[DATA FOR THIS EXERCISE — start]

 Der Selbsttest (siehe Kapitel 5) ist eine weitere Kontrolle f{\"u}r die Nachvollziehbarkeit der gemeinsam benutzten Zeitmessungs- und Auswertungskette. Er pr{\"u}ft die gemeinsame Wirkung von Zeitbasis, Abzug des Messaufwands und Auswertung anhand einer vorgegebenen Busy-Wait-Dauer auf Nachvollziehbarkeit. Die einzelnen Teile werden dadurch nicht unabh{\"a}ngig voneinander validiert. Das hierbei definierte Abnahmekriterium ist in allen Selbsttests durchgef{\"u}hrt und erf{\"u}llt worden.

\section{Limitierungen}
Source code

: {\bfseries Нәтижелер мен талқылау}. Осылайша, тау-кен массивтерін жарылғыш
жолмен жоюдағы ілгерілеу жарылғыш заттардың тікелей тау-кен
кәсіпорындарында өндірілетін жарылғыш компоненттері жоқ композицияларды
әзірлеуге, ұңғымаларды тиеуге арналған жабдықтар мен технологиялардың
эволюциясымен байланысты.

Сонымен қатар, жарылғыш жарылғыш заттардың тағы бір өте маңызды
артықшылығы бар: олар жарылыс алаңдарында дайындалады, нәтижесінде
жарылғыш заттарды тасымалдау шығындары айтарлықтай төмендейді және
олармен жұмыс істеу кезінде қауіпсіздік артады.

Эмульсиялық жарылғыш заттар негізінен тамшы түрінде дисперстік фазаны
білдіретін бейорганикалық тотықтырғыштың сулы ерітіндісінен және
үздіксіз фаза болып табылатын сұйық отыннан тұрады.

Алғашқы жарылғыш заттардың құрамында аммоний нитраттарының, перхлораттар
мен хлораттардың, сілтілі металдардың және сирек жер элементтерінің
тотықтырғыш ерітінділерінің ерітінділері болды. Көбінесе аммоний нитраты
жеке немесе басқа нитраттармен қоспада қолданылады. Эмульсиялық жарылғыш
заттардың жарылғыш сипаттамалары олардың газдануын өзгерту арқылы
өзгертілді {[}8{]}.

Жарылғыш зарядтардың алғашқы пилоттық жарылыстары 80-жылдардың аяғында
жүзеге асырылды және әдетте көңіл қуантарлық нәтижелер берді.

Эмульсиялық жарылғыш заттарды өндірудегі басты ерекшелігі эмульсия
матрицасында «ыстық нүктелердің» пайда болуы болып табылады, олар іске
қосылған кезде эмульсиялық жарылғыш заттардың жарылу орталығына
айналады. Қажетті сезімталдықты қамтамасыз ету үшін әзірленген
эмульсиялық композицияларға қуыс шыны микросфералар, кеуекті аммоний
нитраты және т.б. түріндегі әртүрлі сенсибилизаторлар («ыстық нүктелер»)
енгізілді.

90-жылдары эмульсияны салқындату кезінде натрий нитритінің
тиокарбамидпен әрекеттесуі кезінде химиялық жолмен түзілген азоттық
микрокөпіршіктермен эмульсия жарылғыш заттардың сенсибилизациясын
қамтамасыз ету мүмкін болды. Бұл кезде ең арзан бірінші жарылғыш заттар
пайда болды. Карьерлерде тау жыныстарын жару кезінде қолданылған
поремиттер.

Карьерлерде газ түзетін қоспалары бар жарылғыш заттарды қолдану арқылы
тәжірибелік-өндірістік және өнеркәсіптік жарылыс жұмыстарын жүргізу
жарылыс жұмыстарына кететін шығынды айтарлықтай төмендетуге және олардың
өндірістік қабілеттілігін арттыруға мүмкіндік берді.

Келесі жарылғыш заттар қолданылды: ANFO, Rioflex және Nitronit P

[DATA FOR THIS EXERCISE — finish]

- _WORK ORDER_
Take the line containing "микрокөпіршіктермен эмульсия жарылғыш" as the first line and the last line of the data above as the final one. Write out these lines and all between them exactly.

- _WRITTEN SOLUTION_
микрокөпіршіктермен эмульсия жарылғыш заттардың сенсибилизациясын
қамтамасыз ету мүмкін болды. Бұл кезде ең арзан бірінші жарылғыш заттар
пайда болды. Карьерлерде тау жыныстарын жару кезінде қолданылған
поремиттер.

Карьерлерде газ түзетін қоспалары бар жарылғыш заттарды қолдану арқылы
тәжірибелік-өндірістік және өнеркәсіптік жарылыс жұмыстарын жүргізу
жарылыс жұмыстарына кететін шығынды айтарлықтай төмендетуге және олардың
өндірістік қабілеттілігін арттыруға мүмкіндік берді.

Келесі жарылғыш заттар қолданылды: ANFO, Rioflex және Nitronit P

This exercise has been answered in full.